Records contained in a dataset
+ + + + +
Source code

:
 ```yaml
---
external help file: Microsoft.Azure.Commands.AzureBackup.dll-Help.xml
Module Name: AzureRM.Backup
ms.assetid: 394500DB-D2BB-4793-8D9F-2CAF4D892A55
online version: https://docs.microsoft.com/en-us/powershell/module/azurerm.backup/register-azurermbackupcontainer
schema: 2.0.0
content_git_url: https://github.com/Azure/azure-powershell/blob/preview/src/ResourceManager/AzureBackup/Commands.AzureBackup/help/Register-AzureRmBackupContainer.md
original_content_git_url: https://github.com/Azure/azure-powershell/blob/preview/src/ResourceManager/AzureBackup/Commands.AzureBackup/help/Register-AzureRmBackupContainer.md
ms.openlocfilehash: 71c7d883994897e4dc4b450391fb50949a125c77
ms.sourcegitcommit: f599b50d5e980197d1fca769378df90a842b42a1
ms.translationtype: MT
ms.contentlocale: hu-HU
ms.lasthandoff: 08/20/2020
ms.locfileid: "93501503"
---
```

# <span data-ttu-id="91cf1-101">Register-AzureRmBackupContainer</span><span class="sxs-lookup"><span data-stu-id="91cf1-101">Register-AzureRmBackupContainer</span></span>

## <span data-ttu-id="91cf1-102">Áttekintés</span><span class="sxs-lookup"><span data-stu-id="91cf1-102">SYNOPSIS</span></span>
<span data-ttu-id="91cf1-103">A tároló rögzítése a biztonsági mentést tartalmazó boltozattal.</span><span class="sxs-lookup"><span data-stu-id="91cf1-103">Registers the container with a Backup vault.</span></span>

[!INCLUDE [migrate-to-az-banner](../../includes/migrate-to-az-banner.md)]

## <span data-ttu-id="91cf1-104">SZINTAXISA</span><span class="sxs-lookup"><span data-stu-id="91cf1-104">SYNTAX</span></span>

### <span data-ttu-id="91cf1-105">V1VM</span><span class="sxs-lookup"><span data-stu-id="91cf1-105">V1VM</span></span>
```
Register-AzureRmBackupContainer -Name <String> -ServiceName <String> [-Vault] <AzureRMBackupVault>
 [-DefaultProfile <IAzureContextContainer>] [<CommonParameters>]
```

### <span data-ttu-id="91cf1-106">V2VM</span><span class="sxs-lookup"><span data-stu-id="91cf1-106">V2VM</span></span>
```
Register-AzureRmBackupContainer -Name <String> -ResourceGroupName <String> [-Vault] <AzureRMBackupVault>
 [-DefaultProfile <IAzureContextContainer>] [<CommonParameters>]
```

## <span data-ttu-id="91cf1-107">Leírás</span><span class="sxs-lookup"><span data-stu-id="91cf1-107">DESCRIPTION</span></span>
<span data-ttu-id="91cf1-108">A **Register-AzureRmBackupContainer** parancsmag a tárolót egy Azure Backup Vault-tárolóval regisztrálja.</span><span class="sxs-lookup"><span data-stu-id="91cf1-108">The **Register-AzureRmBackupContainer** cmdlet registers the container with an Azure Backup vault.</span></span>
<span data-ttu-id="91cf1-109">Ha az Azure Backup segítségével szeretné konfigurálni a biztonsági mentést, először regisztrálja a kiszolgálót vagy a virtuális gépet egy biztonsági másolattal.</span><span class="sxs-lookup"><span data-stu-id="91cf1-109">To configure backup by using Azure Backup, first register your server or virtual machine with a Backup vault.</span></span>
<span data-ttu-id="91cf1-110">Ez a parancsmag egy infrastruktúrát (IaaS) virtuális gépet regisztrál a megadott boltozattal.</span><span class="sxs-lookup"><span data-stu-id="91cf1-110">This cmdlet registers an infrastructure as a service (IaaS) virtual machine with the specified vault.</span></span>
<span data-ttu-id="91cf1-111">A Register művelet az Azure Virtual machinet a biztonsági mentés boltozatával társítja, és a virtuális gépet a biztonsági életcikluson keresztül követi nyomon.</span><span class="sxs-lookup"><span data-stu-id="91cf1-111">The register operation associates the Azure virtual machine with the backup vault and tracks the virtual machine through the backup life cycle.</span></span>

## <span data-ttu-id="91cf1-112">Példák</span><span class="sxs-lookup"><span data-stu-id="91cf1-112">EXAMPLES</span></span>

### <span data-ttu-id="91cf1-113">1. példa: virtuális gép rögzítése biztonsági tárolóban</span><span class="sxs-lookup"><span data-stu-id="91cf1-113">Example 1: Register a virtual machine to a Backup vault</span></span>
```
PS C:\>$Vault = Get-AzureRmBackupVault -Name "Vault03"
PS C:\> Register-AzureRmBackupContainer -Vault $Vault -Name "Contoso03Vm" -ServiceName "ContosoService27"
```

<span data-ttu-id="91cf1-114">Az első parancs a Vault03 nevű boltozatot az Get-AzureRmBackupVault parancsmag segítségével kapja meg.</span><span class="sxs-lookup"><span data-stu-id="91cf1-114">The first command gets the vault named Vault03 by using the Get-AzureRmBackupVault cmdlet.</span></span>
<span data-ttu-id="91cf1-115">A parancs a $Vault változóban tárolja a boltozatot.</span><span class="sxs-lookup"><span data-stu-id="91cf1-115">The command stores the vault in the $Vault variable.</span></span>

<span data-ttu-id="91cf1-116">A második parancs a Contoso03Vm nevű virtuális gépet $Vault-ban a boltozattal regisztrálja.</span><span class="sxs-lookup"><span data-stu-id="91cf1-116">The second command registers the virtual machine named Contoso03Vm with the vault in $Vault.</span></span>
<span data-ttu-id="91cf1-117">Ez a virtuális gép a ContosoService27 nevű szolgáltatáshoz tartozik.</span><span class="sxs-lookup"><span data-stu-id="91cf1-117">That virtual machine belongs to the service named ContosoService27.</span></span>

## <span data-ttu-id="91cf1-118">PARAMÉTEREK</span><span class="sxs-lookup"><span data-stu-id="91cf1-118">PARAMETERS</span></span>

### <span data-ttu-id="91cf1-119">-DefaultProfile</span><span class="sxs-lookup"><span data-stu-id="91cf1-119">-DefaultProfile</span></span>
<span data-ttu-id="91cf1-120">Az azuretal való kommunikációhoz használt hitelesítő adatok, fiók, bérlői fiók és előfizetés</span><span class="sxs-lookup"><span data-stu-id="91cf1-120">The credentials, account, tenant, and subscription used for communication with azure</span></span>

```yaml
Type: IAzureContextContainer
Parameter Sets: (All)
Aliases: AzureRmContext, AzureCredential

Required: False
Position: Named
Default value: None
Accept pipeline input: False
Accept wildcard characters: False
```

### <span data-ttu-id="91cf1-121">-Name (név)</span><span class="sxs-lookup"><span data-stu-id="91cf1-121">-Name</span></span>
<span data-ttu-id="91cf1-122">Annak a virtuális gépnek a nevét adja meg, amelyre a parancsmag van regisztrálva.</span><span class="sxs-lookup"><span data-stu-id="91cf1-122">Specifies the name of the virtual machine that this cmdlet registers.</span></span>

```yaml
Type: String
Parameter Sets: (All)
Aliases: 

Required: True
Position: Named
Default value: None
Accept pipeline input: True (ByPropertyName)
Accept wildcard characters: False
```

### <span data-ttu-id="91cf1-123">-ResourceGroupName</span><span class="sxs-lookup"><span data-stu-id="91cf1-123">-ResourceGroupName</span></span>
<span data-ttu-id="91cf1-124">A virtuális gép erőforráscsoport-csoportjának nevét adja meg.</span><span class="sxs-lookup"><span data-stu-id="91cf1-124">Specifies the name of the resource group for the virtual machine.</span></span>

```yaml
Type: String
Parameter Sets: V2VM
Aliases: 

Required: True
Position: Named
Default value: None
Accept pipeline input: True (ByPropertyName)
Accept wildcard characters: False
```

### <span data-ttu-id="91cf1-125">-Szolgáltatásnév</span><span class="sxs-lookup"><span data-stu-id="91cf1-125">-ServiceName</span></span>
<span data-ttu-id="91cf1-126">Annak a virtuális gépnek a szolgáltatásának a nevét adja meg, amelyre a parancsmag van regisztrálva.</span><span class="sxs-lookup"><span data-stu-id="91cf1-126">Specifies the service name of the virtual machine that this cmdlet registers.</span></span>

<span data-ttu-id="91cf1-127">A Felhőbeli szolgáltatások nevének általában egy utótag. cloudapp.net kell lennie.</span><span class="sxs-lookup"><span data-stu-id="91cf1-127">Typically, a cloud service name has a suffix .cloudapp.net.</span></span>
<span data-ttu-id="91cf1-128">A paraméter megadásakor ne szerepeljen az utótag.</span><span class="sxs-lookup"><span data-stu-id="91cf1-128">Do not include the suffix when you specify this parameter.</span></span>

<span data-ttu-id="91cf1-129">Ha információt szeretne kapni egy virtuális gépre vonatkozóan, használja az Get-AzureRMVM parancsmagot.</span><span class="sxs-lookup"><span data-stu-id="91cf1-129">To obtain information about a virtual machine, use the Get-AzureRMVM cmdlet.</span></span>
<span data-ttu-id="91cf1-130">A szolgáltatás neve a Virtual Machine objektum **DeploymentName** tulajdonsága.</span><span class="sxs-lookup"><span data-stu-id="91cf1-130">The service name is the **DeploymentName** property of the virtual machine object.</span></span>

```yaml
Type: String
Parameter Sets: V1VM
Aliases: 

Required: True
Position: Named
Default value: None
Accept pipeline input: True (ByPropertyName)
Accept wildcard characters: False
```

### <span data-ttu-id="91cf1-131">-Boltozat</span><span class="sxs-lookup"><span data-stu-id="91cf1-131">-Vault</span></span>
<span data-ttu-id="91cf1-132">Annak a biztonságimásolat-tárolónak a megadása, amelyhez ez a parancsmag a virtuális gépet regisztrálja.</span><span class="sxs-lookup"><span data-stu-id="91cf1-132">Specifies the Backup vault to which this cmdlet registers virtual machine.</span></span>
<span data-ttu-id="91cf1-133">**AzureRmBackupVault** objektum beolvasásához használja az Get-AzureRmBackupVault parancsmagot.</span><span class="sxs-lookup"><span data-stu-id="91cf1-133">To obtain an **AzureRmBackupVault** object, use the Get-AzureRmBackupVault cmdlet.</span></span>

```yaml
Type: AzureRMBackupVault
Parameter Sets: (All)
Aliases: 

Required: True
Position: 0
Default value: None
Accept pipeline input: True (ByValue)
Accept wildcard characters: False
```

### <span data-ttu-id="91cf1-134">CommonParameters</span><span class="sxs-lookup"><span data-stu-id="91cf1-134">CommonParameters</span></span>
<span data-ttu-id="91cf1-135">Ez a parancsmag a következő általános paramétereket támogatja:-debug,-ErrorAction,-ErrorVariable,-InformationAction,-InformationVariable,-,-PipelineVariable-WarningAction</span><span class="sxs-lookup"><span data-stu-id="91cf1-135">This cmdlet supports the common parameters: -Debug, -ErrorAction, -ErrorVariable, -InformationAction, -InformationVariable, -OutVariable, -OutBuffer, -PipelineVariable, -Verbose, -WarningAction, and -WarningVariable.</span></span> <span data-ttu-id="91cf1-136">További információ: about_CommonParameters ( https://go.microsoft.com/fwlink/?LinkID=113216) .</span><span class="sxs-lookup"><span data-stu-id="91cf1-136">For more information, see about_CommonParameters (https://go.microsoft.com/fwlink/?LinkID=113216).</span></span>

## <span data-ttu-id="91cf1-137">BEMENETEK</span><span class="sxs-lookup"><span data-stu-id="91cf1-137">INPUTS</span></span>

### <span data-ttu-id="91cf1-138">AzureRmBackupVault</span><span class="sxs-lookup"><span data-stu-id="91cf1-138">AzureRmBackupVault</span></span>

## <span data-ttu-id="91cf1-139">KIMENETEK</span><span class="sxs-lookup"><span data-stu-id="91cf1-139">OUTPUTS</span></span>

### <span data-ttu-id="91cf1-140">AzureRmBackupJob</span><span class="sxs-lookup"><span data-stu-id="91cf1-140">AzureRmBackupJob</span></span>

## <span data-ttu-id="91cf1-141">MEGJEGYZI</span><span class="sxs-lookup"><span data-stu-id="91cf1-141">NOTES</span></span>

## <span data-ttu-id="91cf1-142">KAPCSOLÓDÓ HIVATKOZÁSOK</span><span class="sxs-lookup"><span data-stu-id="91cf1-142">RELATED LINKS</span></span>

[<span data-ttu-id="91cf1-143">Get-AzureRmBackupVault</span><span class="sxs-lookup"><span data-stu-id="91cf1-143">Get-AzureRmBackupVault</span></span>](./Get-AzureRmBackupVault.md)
+ + + + +
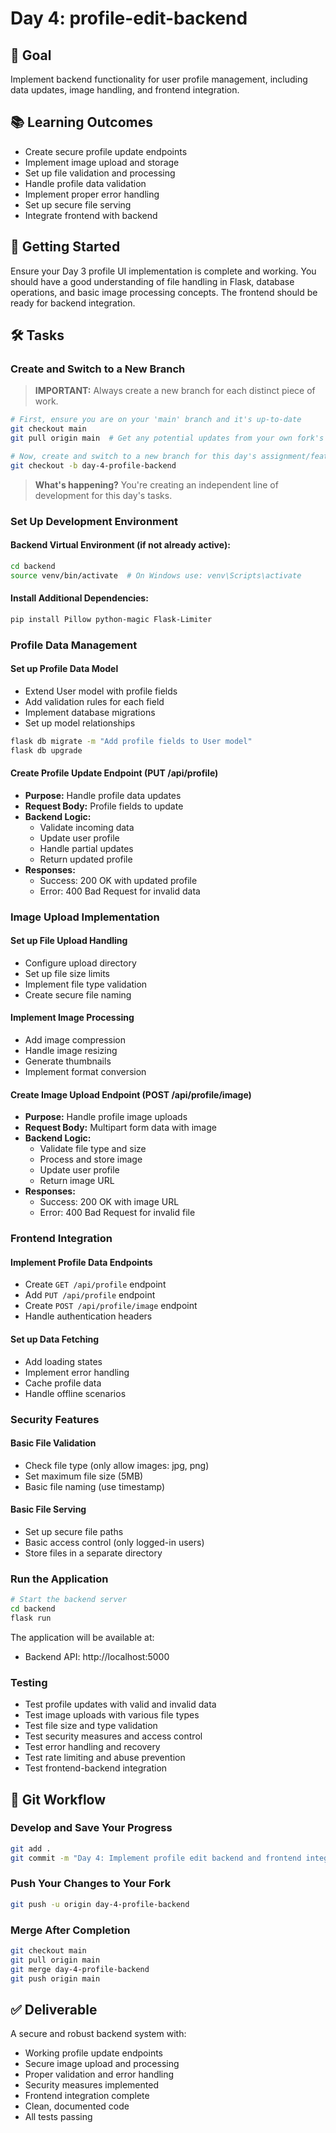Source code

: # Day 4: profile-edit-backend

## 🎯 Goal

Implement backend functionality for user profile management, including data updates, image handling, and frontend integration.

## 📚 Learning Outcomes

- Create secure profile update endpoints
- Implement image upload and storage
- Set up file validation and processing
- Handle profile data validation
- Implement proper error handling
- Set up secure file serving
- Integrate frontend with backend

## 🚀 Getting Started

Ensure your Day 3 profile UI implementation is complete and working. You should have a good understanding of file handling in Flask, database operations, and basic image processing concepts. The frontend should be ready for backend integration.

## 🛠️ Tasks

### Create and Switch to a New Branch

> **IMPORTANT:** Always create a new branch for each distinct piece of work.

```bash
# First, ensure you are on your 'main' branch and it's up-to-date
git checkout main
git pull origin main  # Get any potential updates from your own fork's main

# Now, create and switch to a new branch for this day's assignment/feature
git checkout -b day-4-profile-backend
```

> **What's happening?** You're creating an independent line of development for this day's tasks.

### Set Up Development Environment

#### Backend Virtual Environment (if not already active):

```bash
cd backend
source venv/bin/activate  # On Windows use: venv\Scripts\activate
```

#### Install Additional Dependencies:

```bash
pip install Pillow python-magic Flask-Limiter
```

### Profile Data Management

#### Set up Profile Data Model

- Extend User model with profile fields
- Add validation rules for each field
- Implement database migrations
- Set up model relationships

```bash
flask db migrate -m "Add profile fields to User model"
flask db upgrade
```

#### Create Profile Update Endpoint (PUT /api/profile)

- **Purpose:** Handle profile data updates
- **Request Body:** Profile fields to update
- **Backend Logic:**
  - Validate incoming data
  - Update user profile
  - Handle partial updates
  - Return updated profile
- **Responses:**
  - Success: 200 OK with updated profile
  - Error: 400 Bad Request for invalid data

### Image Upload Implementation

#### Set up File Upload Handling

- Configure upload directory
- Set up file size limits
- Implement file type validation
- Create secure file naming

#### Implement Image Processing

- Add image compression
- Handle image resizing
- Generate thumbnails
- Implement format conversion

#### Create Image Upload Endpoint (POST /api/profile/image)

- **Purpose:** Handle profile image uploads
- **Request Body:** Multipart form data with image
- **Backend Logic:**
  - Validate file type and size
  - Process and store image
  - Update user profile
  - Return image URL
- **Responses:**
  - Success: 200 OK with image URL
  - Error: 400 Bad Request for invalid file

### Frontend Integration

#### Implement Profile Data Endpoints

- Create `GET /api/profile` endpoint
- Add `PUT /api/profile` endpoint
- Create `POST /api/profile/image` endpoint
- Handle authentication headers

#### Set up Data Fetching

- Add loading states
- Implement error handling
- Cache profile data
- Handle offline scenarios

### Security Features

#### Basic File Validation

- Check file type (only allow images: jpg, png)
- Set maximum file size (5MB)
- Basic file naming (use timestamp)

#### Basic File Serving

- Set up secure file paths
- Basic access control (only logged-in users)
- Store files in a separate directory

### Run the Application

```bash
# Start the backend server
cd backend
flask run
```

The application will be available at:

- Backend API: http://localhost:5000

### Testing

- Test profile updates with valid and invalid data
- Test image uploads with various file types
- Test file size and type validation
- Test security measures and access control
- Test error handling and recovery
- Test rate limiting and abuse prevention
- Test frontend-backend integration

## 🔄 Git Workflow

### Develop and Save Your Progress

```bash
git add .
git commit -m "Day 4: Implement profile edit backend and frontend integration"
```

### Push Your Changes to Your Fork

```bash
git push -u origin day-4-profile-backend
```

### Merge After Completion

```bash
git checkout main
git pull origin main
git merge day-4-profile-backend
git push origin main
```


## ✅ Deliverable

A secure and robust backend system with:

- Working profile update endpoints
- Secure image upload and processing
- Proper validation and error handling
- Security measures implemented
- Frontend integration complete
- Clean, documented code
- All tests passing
+ + + + +
EXERCISE PROMPT. Send back an exact copy of only the lines from the line with "- Implement format conversion" up to and including the line with "- Error: 400 Bad Request for invalid file" in the data above.

ANSWER.
- Implement format conversion

#### Create Image Upload Endpoint (POST /api/profile/image)

- **Purpose:** Handle profile image uploads
- **Request Body:** Multipart form data with image
- **Backend Logic:**
  - Validate file type and size
  - Process and store image
  - Update user profile
  - Return image URL
- **Responses:**
  - Success: 200 OK with image URL
  - Error: 400 Bad Request for invalid file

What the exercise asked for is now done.